**Task to carry out:** Which lines of the entries contain the string "Initialize"? Please find them and copy them.

Collected data
◇ ◇ ◇ ◇ ◇ ◇ ◇
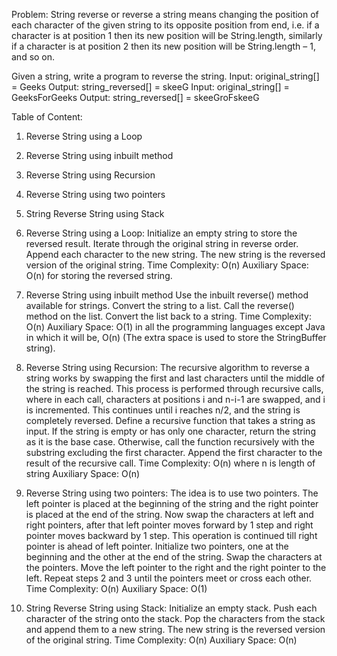 Problem: String reverse or reverse a string means changing the position of each character of the given string to its opposite position from end, i.e. if a character is at position 1 then its new position will be String.length, similarly if a character is at position 2 then its new position will be String.length – 1, and so on.

Given a string, write a program to reverse the string.
Input: original_string[] = Geeks
Output: string_reversed[] = skeeG
Input: original_string[] = GeeksForGeeks
Output: string_reversed[] = skeeGroFskeeG

Table of Content:
1. Reverse String using a Loop
2. Reverse String using inbuilt method
3. Reverse String using Recursion
4. Reverse String using two pointers
5. String Reverse String using Stack

1. Reverse String using a Loop:
Initialize an empty string to store the reversed result.
Iterate through the original string in reverse order.
Append each character to the new string.
The new string is the reversed version of the original string.
Time Complexity: O(n)
Auxiliary Space: O(n) for storing the reversed string.

2. Reverse String using inbuilt method
Use the inbuilt reverse() method available for strings.
Convert the string to a list.
Call the reverse() method on the list.
Convert the list back to a string.
Time Complexity: O(n)
Auxiliary Space: O(1) in all the programming languages except Java in which it will be, O(n) (The extra space is used to store the StringBuffer string).

3. Reverse String using Recursion:
The recursive algorithm to reverse a string works by swapping the first and last characters until the middle of the string is reached. This process is performed through recursive calls, where in each call, characters at positions i and n-i-1 are swapped, and i is incremented. This continues until i reaches n/2, and the string is completely reversed.
Define a recursive function that takes a string as input.
If the string is empty or has only one character, return the string as it is the base case.
Otherwise, call the function recursively with the substring excluding the first character.
Append the first character to the result of the recursive call.
Time Complexity: O(n) where n is length of string
Auxiliary Space: O(n)

4. Reverse String using two pointers:
The idea is to use two pointers. The left pointer is placed at the beginning of the string and the right pointer is placed at the end of the string. Now swap the characters at left and right pointers, after that left pointer moves forward by 1 step and right pointer moves backward by 1 step. This operation is continued till right pointer is ahead of left pointer.
Initialize two pointers, one at the beginning and the other at the end of the string.
Swap the characters at the pointers.
Move the left pointer to the right and the right pointer to the left.
Repeat steps 2 and 3 until the pointers meet or cross each other.
Time Complexity: O(n) 
Auxiliary Space: O(1)

5. String Reverse String using Stack:
Initialize an empty stack.
Push each character of the string onto the stack.
Pop the characters from the stack and append them to a new string.
The new string is the reversed version of the original string.
Time Complexity: O(n) 
Auxiliary Space: O(n)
◇ ◇ ◇ ◇ ◇ ◇ ◇
**Result of this task:**
Initialize an empty string to store the reversed result.
Initialize two pointers, one at the beginning and the other at the end of the string.
Initialize an empty stack.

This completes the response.